Work instructions.
Find the lines of the data below that include "download". Report their number only.

Records drawn from a dataset.

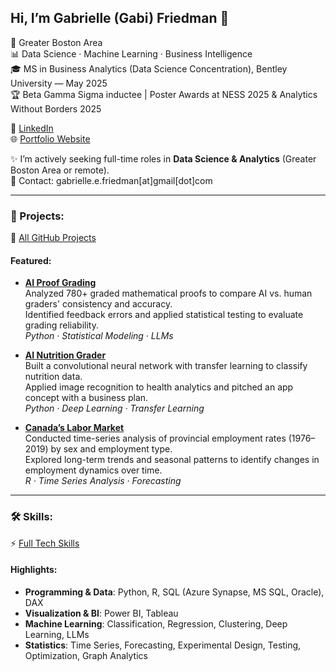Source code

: ## Hi, I’m Gabrielle (Gabi) Friedman 👋

📍 Greater Boston Area  
📊 Data Science · Machine Learning · Business Intelligence   
🎓 MS in Business Analytics (Data Science Concentration), Bentley University — May 2025   
🏆 Beta Gamma Sigma inductee | Poster Awards at NESS 2025 & Analytics Without Borders 2025    

💼 [LinkedIn](https://www.linkedin.com/in/gabriellefriedman)    
🌐 [Portfolio Website](https://gfriedman77.github.io)   


✨ I’m actively seeking full-time roles in **Data Science & Analytics** (Greater Boston Area or remote).  
📧 Contact: gabrielle.e.friedman[at]gmail[dot]com

---

### 🔬 Projects:   
🐙 [All GitHub Projects](https://gfriedman77.github.io/projects/)    

#### Featured:  
- [**AI Proof Grading**](https://gfriedman77.github.io/project/research/)  
  Analyzed 780+ graded mathematical proofs to compare AI vs. human graders' consistency and accuracy.  
  Identified feedback errors and applied statistical testing to evaluate grading reliability.  
  *Python · Statistical Modeling · LLMs*  
  
- [**AI Nutrition Grader**](https://gfriedman77.github.io/project/cnn/)  
  Built a convolutional neural network with transfer learning to classify nutrition data.  
  Applied image recognition to health analytics and pitched an app concept with a business plan.  
  *Python · Deep Learning · Transfer Learning*  

- [**Canada’s Labor Market**](https://gfriedman77.github.io/project/time-series/)  
  Conducted time-series analysis of provincial employment rates (1976–2019) by sex and employment type.    
  Explored long-term trends and seasonal patterns to identify changes in employment dynamics over time.   
  *R · Time Series Analysis · Forecasting*  


---

### 🛠️ Skills:  
⚡ [Full Tech Skills](https://gfriedman77.github.io/skills/)    

#### Highlights:
- **Programming & Data**: Python, R, SQL (Azure Synapse, MS SQL, Oracle), DAX  
- **Visualization & BI**: Power BI, Tableau  
- **Machine Learning**: Classification, Regression, Clustering, Deep Learning, LLMs  
- **Statistics**: Time Series, Forecasting, Experimental Design, Testing, Optimization, Graph Analytics  
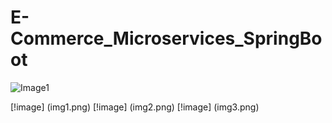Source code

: # E-Commerce_Microservices_SpringBoot


![Image1](path/to/image)

[!image] (img1.png)
[!image] (img2.png)
[!image] (img3.png)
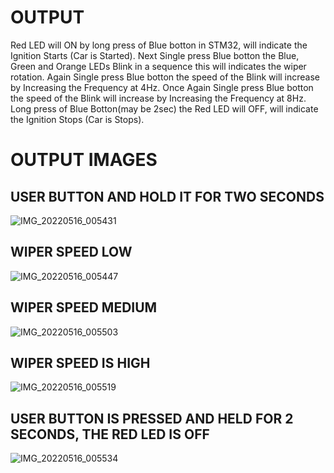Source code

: # OUTPUT

Red LED will ON by long press of Blue botton in STM32, will indicate the Ignition Starts (Car is Started).
Next Single press Blue botton the Blue, Green and Orange LEDs Blink in a sequence this will indicates the wiper rotation.
Again Single press Blue botton the speed of the Blink will increase by Increasing the Frequency at 4Hz.
Once Again Single press Blue botton the speed of the Blink will increase by Increasing the Frequency at 8Hz.
Long press of Blue Botton(may be 2sec) the Red LED will OFF, will indicate the Ignition Stops (Car is Stops).

# OUTPUT IMAGES
## USER BUTTON AND HOLD IT FOR TWO SECONDS
![IMG_20220516_005431](https://user-images.githubusercontent.com/93699185/168490840-84956d23-251a-4788-9ba8-a9f4a7f14dbf.jpg)

## WIPER SPEED LOW
![IMG_20220516_005447](https://user-images.githubusercontent.com/93699185/168490888-b56be913-44a7-4672-a302-64f6b5a019e6.jpg)

## WIPER SPEED MEDIUM
![IMG_20220516_005503](https://user-images.githubusercontent.com/93699185/168490895-0c253228-3390-4384-bbfa-07de02c7e603.jpg)

## WIPER SPEED IS HIGH
![IMG_20220516_005519](https://user-images.githubusercontent.com/93699185/168490899-8078d3b1-f62c-4a33-aaa2-0a55293507a0.jpg)

## USER BUTTON IS PRESSED AND HELD FOR 2 SECONDS, THE RED LED IS OFF
![IMG_20220516_005534](https://user-images.githubusercontent.com/93699185/168490904-ad558508-4e96-4f8e-94e7-0f1962d3642f.jpg)

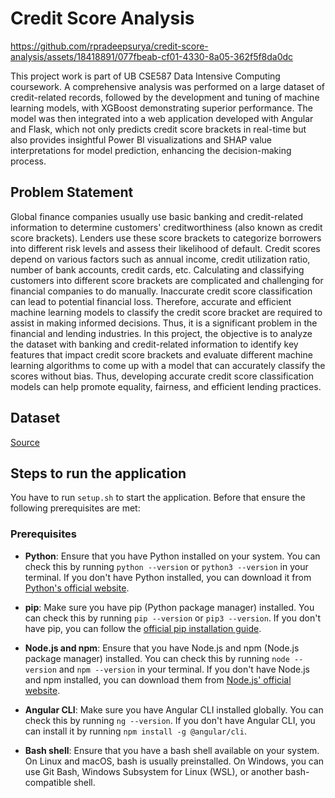 # Credit Score Analysis

https://github.com/rpradeepsurya/credit-score-analysis/assets/18418891/077fbeab-cf01-4330-8a05-362f5f8da0dc


This project work is part of UB CSE587 Data Intensive Computing coursework. A comprehensive analysis was performed on a large dataset of credit-related records, followed by the development and tuning of machine learning models, with XGBoost demonstrating superior performance. The model was then integrated into a web application developed with Angular and Flask, which not only predicts credit score brackets in real-time but also provides insightful Power BI visualizations and SHAP value interpretations for model prediction, enhancing the decision-making process.

## Problem Statement

Global finance companies usually use basic banking and credit-related information to determine customers' creditworthiness (also known as credit score brackets). Lenders use these score brackets to categorize borrowers into different risk levels and assess their likelihood of default. Credit scores depend on various factors such as annual income, credit utilization ratio, number of bank accounts, credit cards, etc. Calculating and classifying customers into different score brackets are complicated and challenging for financial companies to do manually. Inaccurate credit score classification can lead to potential financial loss. Therefore, accurate and efficient machine learning models to classify the credit score bracket are required to assist in making informed decisions. Thus, it is a significant problem in the financial and lending industries.
In this project, the objective is to analyze the dataset with banking and credit-related information to identify key features that impact credit score brackets and evaluate different machine learning algorithms to come up with a model that can accurately classify the scores without bias. Thus, developing accurate credit score classification models can help promote equality, fairness, and efficient lending practices.

## Dataset
[Source](https://www.kaggle.com/datasets/parisrohan/credit-score-classification?select=train.csv)

## Steps to run the application

You have to run `setup.sh` to start the application. Before that ensure the following prerequisites are met:

### Prerequisites

- **Python**: Ensure that you have Python installed on your system. You can check this by running `python --version` or `python3 --version` in your terminal. If you don't have Python installed, you can download it from [Python's official website](https://www.python.org/downloads/).

- **pip**: Make sure you have pip (Python package manager) installed. You can check this by running `pip --version` or `pip3 --version`. If you don't have pip, you can follow the [official pip installation guide](https://pip.pypa.io/en/stable/installation/).

- **Node.js and npm**: Ensure that you have Node.js and npm (Node.js package manager) installed. You can check this by running `node --version` and `npm --version` in your terminal. If you don't have Node.js and npm installed, you can download them from [Node.js' official website](https://nodejs.org/en/download/).

- **Angular CLI**: Make sure you have Angular CLI installed globally. You can check this by running `ng --version`. If you don't have Angular CLI, you can install it by running `npm install -g @angular/cli`.

- **Bash shell**: Ensure that you have a bash shell available on your system. On Linux and macOS, bash is usually preinstalled. On Windows, you can use Git Bash, Windows Subsystem for Linux (WSL), or another bash-compatible shell.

Result for this task.
2